Momento emotivo per la ‘nuova’ Selección argentina. La gestione di Lionel Scaloni sembra improntata al superamento delle divisioni interne allo spogliatoio e proiettata verso un maggiore contatto con i tifosi e l’opinione pubblica. Ultimamente non molto clementi con giocatori e dirigenza della Nazionale. Secondo diversi opinionisti sportivi argentini, quello attuale è un ciclo completamente diverso, di apertura, protagonizzato soprattutto da Scaloni, Icardi e Dybala.

Claudio Tapia con alcuni medici

È il caso di pochi giorni fa, in occasione della seconda amichevole con il Messico, a Córdoba mercoledì 21 novembre ore 1 italiane. In attesa del match, accompagnati dal presidente dell’Afa Claudio Tapia, i calciatori albiceleste hanno fatto visita ai bambini ricorverati dell’Hospital de Niños della città argentina. Ai piccoli alcuni regali come palloni e maglie della Nazionale.

“Una mattina emozionante insieme ai giocatori e al corpo tecnico dell’Argentina”, ha commentato Tapia. “Mi resteranno per sempre impresse le facce emozionate di quei bambini al vedere i propri idoli”. C’era anche Scaloni, dunque, e si comincia a parlare di una sua permanenza alla guida della Selección, anche per la Copa América del 2019 che si giocherà in Brasile tra il 14 giugno e il 7 luglio. È lo stesso Tapia a sbilanciarsi: “Col suo corpo tecnico può tranquillamente guidare la Nazionale. Sta lavorando bene”.

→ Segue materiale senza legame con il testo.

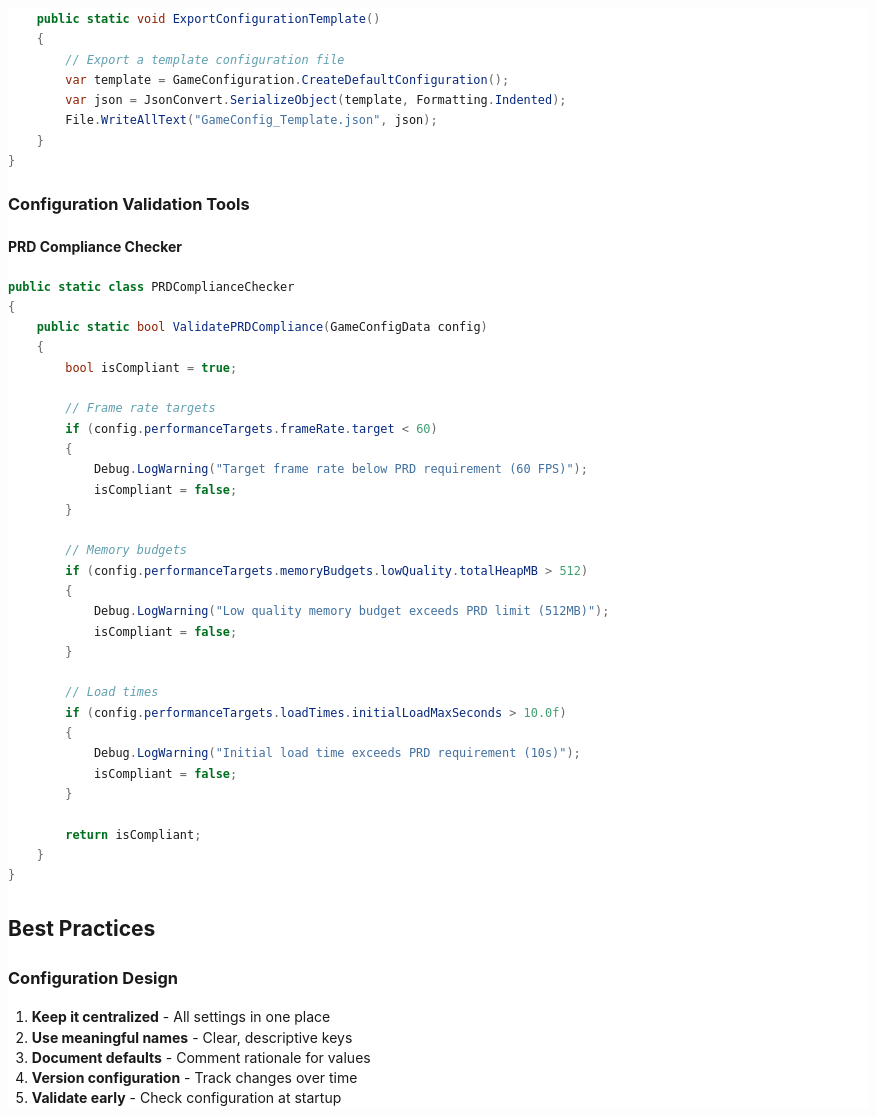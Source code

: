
 ```csharp
    public static void ExportConfigurationTemplate()
    {
        // Export a template configuration file
        var template = GameConfiguration.CreateDefaultConfiguration();
        var json = JsonConvert.SerializeObject(template, Formatting.Indented);
        File.WriteAllText("GameConfig_Template.json", json);
    }
}
```

### Configuration Validation Tools

#### PRD Compliance Checker
```csharp
public static class PRDComplianceChecker
{
    public static bool ValidatePRDCompliance(GameConfigData config)
    {
        bool isCompliant = true;
        
        // Frame rate targets
        if (config.performanceTargets.frameRate.target < 60)
        {
            Debug.LogWarning("Target frame rate below PRD requirement (60 FPS)");
            isCompliant = false;
        }
        
        // Memory budgets
        if (config.performanceTargets.memoryBudgets.lowQuality.totalHeapMB > 512)
        {
            Debug.LogWarning("Low quality memory budget exceeds PRD limit (512MB)");
            isCompliant = false;
        }
        
        // Load times
        if (config.performanceTargets.loadTimes.initialLoadMaxSeconds > 10.0f)
        {
            Debug.LogWarning("Initial load time exceeds PRD requirement (10s)");
            isCompliant = false;
        }
        
        return isCompliant;
    }
}
```

## Best Practices

### Configuration Design
1. **Keep it centralized** - All settings in one place
2. **Use meaningful names** - Clear, descriptive keys
3. **Document defaults** - Comment rationale for values
4. **Version configuration** - Track changes over time
5. **Validate early** - Check configuration at startup
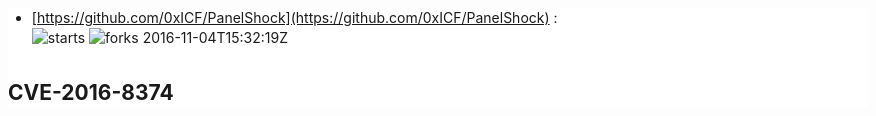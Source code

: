 - [https://github.com/0xICF/PanelShock](https://github.com/0xICF/PanelShock) :  
![starts](https://img.shields.io/github/stars/0xICF/PanelShock.svg) 
![forks](https://img.shields.io/github/forks/0xICF/PanelShock.svg) 
2016-11-04T15:32:19Z

## CVE-2016-8374
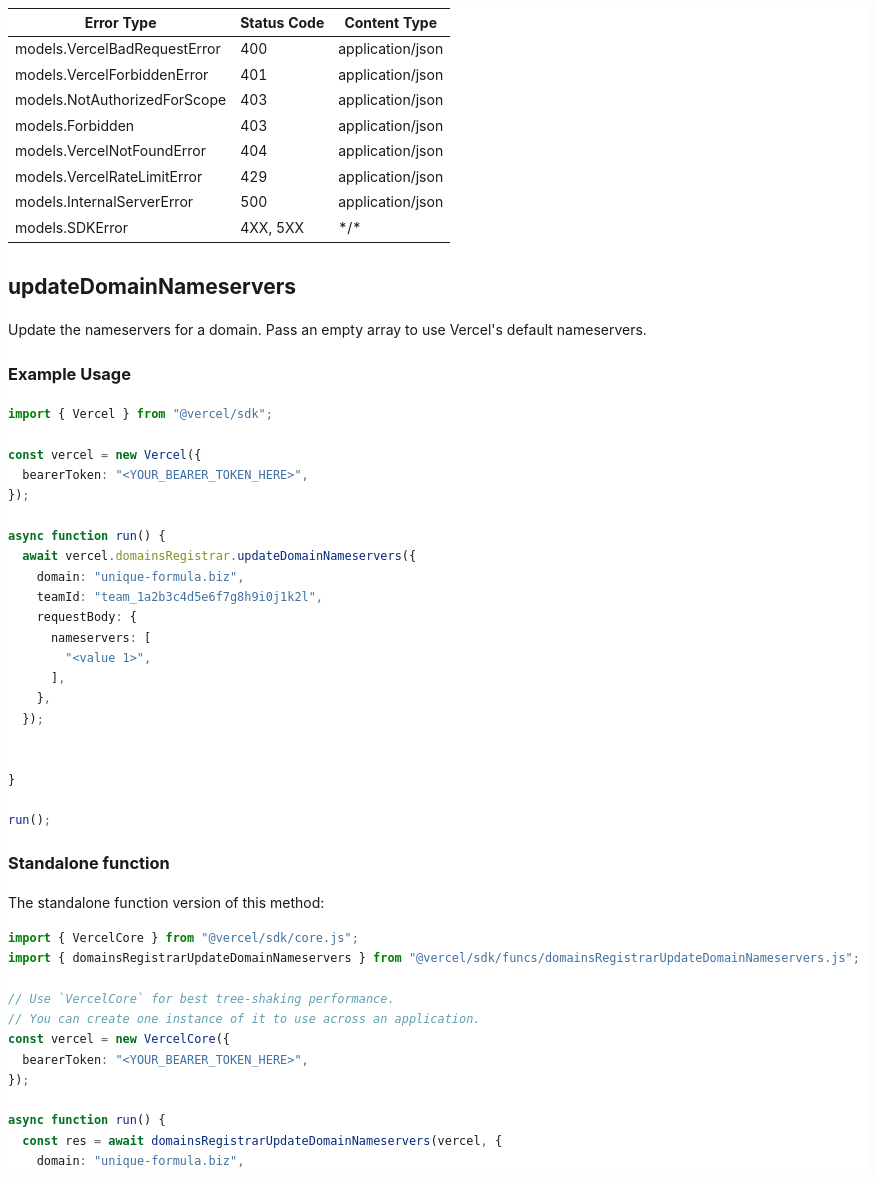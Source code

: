 | Error Type                   | Status Code                  | Content Type                 |
| ---------------------------- | ---------------------------- | ---------------------------- |
| models.VercelBadRequestError | 400                          | application/json             |
| models.VercelForbiddenError  | 401                          | application/json             |
| models.NotAuthorizedForScope | 403                          | application/json             |
| models.Forbidden             | 403                          | application/json             |
| models.VercelNotFoundError   | 404                          | application/json             |
| models.VercelRateLimitError  | 429                          | application/json             |
| models.InternalServerError   | 500                          | application/json             |
| models.SDKError              | 4XX, 5XX                     | \*/\*                        |

## updateDomainNameservers

Update the nameservers for a domain. Pass an empty array to use Vercel's default nameservers.

### Example Usage


```typescript
import { Vercel } from "@vercel/sdk";

const vercel = new Vercel({
  bearerToken: "<YOUR_BEARER_TOKEN_HERE>",
});

async function run() {
  await vercel.domainsRegistrar.updateDomainNameservers({
    domain: "unique-formula.biz",
    teamId: "team_1a2b3c4d5e6f7g8h9i0j1k2l",
    requestBody: {
      nameservers: [
        "<value 1>",
      ],
    },
  });


}

run();
```

### Standalone function

The standalone function version of this method:

```typescript
import { VercelCore } from "@vercel/sdk/core.js";
import { domainsRegistrarUpdateDomainNameservers } from "@vercel/sdk/funcs/domainsRegistrarUpdateDomainNameservers.js";

// Use `VercelCore` for best tree-shaking performance.
// You can create one instance of it to use across an application.
const vercel = new VercelCore({
  bearerToken: "<YOUR_BEARER_TOKEN_HERE>",
});

async function run() {
  const res = await domainsRegistrarUpdateDomainNameservers(vercel, {
    domain: "unique-formula.biz",
```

Si attende il 29 novembre, giorno in cui l’Afa dovrebbe comunicare la sua decisione. Dalla sua Scaloni ha i risultati: su cinque amichevoli sono quattro i risultati positivi – le vittorie con Iraq, Guatemala e Messico e un pareggio con la Colombia – a fronte della sconfitta col Brasile in Arabia Saudita.